The obvious way to reduce this cost of the ZIL is to periodically write
a simple index for all of the extant ZIL so that reading the filesystem
can be done by first searching the latest ZIL index, then then
b-tree-ish filesystem itself.  This begins to resemble LSMs.

But what are the benefits of a copy-on-write design with write
magnification mitigation by an indexed "intent log" / LSM?  This:

 - you get to do content-addressed storage (which ZFS isn't quite, but
   any greenfield thing could be)

 - you get one root hash to identify the whole content (same as Git and
   such), which gets you:

    - hardware bit flip fault detection and recovery (if you add
      mirroring or raid-z)

    - read-only snapshots, which gets you:

       - MVCC semantics, w/o MVCC

       - O(1) cloning of read-only snapshots

       - zero-lock reads w/ high concurrency!

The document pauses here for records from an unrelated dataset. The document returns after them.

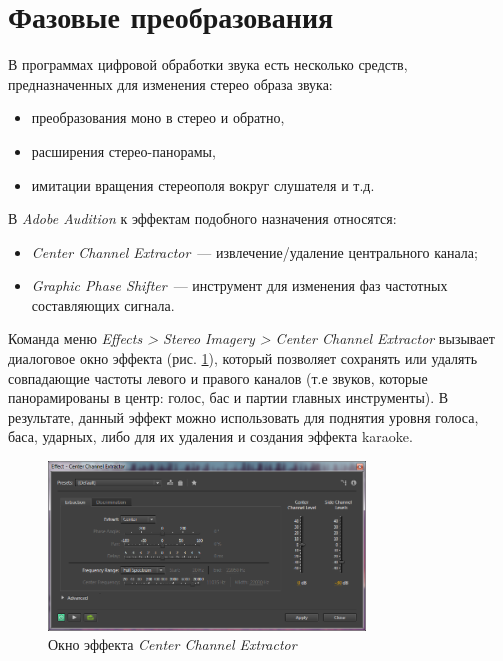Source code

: \documentclass[oneside, final, 14pt]{extreport}
\begin{document}
\section{Фазовые преобразования}
В программах цифровой обработки звука есть несколько средств, предназначенных для изменения стерео образа звука:
\begin{itemize}
  \item преобразования моно в стерео и обратно,
  \item расширения стерео-панорамы,
  \item имитации вращения стереополя вокруг слушателя и т.д.
\end{itemize}

В \textit{Adobe Audition} к эффектам подобного назначения относятся:
\begin{itemize}
  \item \textit{Center Channel Extractor}~--- извлечение/удаление центрального канала;
  \item \textit{Graphic Phase Shifter}~--- инструмент для изменения фаз частотных составляющих сигнала.
\end{itemize}

Команда меню \textit{Effects > Stereo Imagery > Center Channel Extractor} вызывает диалоговое окно эффекта (рис. \ref{pic-aucenterchannel-01}), который позволяет сохранять или удалять совпадающие частоты левого и правого каналов (т.е звуков, которые панорамированы в центр: голос, бас и партии главных инструменты). В результате, данный эффект можно использовать для поднятия уровня голоса, баса, ударных, либо для их удаления и создания эффекта karaoke.

\begin{figure}[h!]
  \centering
  \includegraphics[width=0.75\textwidth]{pic-aucenterchannel-01}
  \caption{Окно эффекта \emph{Center Channel Extractor}}
  \label{pic-aucenterchannel-01}
\end{figure}
\end{document}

         (Either you lock the txid for readin -and lock nothing else-
         you find at the root when you start reading so that pages freed
         in later transactions are not reused while your read tx is
         still going, or you lock nothing and if ever you find checksums
         don't match [most likely because the block you're reading has
         been freed and reused] you restart the read operation, much
         like with SERIALIZABLE transactions one has to be prepared to
         restart.)

But now if you want to build a distributed DB then you almost certainly
have to go back to MVCC and lose the read-only snapshots and clones.
But you could still have zero-lock reads w/ high concurrency, which is
not nothing!

But for PG it's too late to even consider such a thing unless... one
were to:

 - first add support for something other than heaps for table storage

   I'm sure many would like to have this.

 - then follow the SQLite4 (yes, 4, not 3) model so you can store the
   whole DB in one LSM (or one b-tree w/ write mag. amortization)

   This strikes me as a lot of work.